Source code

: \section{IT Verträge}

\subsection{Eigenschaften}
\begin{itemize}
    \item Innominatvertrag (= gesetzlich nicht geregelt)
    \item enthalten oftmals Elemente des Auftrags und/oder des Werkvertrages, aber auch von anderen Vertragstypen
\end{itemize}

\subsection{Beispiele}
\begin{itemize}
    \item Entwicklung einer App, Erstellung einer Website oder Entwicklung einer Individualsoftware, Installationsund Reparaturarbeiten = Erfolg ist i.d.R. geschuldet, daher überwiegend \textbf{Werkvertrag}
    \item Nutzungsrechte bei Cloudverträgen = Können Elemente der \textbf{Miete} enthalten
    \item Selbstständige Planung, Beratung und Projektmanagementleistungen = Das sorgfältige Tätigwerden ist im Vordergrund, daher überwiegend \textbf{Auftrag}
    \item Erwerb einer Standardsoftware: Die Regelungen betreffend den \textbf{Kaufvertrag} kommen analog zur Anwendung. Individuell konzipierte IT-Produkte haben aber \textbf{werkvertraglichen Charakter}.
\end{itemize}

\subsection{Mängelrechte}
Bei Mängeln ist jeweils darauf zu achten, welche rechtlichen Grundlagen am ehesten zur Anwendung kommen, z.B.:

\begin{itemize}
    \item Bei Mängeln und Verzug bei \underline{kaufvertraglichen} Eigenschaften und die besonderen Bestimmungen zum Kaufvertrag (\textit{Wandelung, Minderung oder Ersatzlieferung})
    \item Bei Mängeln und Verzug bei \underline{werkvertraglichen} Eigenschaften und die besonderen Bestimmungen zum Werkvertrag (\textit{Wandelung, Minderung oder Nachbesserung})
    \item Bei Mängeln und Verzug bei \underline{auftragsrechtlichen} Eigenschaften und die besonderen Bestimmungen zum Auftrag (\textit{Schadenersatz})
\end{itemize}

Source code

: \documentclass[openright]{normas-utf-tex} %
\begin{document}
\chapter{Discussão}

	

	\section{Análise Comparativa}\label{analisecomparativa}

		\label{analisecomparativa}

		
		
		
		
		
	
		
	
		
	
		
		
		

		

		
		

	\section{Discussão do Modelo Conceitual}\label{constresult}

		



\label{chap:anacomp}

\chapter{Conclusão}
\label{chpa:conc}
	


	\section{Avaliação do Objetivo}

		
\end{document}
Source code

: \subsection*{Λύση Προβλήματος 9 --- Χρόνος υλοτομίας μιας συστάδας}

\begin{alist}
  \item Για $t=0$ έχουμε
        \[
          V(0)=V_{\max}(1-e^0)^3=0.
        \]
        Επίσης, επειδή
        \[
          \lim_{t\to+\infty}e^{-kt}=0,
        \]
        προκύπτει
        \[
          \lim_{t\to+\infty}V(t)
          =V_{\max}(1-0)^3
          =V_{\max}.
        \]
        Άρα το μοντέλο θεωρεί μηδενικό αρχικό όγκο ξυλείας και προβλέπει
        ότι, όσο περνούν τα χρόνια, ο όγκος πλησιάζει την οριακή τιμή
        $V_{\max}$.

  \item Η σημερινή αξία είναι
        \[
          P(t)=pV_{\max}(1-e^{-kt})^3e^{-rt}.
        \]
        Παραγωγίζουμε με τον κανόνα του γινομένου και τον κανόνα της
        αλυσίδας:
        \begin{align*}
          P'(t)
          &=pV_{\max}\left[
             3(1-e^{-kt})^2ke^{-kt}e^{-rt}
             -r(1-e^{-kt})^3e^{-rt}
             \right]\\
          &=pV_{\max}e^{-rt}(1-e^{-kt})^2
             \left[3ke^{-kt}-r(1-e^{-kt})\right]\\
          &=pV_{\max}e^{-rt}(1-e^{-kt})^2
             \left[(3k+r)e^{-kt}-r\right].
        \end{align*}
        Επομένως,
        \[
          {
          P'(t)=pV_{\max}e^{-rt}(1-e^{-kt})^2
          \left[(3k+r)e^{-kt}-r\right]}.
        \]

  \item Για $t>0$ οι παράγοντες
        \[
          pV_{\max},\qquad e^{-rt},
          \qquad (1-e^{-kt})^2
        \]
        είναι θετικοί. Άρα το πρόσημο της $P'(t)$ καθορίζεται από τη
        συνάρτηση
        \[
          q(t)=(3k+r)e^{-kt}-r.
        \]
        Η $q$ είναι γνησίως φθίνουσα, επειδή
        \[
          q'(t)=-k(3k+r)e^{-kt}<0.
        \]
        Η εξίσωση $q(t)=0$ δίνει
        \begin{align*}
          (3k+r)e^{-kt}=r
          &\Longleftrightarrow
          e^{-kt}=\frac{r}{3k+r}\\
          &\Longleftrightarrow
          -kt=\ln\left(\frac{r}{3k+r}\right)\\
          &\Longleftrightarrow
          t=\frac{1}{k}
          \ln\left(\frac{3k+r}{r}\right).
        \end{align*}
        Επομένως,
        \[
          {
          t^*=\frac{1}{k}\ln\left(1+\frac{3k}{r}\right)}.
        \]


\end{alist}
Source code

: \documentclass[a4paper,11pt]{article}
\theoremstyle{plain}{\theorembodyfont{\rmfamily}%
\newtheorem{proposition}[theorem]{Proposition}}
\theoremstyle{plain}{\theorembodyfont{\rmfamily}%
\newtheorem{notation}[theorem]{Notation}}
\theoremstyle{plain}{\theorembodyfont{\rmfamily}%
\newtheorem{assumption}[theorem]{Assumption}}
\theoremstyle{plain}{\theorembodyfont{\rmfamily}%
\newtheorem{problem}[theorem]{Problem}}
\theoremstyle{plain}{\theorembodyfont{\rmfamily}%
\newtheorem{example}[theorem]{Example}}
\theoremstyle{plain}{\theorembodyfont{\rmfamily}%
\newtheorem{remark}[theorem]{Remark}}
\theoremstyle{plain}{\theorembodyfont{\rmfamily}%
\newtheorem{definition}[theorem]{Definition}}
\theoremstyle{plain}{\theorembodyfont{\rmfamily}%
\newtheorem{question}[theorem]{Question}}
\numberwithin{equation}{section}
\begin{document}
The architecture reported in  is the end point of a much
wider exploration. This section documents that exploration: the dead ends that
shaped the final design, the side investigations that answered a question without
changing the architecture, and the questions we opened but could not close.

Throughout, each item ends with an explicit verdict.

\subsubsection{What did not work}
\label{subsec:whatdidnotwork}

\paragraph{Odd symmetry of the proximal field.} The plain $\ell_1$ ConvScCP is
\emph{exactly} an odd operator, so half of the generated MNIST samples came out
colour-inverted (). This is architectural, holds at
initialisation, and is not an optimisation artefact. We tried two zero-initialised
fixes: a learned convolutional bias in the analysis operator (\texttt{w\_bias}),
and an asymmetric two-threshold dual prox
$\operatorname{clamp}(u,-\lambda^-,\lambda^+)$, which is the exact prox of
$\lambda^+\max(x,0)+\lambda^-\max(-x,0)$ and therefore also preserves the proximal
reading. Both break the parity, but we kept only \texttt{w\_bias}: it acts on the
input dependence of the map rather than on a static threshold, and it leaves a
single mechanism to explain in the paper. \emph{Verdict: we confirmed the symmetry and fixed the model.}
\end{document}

□ □ □ □ □

**Task objective**
Reply with the number of lines in the preceding entries that contain "proximal", and no other words.

**Result for this exercise**
2